##### Data shown #####

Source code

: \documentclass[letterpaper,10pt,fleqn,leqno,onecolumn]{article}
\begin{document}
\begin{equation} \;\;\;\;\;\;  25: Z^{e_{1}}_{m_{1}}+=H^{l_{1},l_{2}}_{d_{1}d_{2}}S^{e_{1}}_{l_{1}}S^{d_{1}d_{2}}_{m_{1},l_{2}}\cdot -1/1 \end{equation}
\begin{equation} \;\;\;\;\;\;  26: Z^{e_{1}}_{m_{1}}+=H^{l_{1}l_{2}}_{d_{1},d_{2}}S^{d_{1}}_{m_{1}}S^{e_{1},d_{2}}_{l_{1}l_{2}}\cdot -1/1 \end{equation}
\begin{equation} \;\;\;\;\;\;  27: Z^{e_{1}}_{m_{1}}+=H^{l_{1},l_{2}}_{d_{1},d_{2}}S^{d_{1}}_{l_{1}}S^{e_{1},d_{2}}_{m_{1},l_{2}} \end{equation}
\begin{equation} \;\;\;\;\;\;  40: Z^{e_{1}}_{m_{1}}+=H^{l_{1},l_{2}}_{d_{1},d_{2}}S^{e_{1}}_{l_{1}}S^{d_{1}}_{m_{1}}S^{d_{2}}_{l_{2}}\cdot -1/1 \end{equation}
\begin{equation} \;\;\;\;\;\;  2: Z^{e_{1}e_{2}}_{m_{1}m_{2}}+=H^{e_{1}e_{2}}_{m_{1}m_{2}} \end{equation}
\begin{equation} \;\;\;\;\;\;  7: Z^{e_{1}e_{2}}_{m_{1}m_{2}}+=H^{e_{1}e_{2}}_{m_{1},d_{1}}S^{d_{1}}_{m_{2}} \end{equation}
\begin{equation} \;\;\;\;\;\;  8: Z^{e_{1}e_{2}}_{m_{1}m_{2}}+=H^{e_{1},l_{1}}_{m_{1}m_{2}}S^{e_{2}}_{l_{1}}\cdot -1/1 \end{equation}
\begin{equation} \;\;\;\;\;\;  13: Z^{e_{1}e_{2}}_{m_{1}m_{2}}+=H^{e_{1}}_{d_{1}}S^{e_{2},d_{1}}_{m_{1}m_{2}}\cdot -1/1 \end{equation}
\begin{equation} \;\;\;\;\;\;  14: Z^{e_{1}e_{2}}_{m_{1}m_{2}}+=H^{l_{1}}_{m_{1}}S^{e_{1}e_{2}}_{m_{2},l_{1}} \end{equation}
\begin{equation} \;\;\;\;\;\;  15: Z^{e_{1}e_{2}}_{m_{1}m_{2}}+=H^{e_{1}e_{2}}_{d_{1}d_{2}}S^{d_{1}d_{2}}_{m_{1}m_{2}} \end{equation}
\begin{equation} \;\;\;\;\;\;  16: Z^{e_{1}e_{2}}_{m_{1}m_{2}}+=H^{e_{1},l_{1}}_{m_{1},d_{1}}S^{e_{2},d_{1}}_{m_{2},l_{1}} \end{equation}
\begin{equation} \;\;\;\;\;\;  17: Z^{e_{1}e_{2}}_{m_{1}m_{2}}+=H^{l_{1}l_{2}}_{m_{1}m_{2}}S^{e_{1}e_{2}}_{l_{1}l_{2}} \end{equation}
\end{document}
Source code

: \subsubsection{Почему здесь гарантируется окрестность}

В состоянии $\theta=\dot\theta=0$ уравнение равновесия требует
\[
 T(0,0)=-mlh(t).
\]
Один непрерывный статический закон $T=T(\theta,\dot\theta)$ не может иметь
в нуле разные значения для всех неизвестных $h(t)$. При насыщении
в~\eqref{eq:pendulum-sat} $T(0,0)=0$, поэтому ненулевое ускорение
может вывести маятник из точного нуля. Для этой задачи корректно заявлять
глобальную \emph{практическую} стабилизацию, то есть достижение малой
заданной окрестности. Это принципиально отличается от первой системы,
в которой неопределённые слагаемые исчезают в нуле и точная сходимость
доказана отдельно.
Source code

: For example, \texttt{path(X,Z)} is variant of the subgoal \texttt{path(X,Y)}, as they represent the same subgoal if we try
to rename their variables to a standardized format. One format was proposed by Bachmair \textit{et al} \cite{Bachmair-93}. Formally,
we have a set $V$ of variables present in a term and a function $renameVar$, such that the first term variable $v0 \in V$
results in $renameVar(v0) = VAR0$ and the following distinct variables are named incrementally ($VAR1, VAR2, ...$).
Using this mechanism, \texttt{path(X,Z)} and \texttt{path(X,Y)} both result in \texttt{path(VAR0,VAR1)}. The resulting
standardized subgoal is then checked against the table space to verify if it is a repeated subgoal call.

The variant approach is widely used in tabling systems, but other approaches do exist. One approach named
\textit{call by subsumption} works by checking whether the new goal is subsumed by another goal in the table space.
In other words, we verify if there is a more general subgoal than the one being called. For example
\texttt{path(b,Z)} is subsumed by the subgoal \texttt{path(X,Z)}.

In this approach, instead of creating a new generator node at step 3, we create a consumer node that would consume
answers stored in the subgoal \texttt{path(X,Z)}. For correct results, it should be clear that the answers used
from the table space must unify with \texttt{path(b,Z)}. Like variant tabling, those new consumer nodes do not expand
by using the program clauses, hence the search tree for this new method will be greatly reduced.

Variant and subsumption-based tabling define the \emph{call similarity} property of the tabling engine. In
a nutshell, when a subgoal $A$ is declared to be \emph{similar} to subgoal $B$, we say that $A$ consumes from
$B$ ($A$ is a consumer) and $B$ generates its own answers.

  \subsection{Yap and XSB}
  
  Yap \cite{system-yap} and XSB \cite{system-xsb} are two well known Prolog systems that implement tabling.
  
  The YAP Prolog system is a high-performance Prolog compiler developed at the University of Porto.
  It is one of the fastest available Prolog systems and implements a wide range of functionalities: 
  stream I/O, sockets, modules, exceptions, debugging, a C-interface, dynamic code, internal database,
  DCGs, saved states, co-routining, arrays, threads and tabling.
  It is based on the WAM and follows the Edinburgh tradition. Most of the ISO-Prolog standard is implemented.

#####

> Task directions
The lines above from the one containing "доказана отдельно." through the one containing "we have a set" are to be set down exactly, and no others.

> Solution to this exercise
доказана отдельно.
Source code

: For example, \texttt{path(X,Z)} is variant of the subgoal \texttt{path(X,Y)}, as they represent the same subgoal if we try
to rename their variables to a standardized format. One format was proposed by Bachmair \textit{et al} \cite{Bachmair-93}. Formally,
we have a set $V$ of variables present in a term and a function $renameVar$, such that the first term variable $v0 \in V$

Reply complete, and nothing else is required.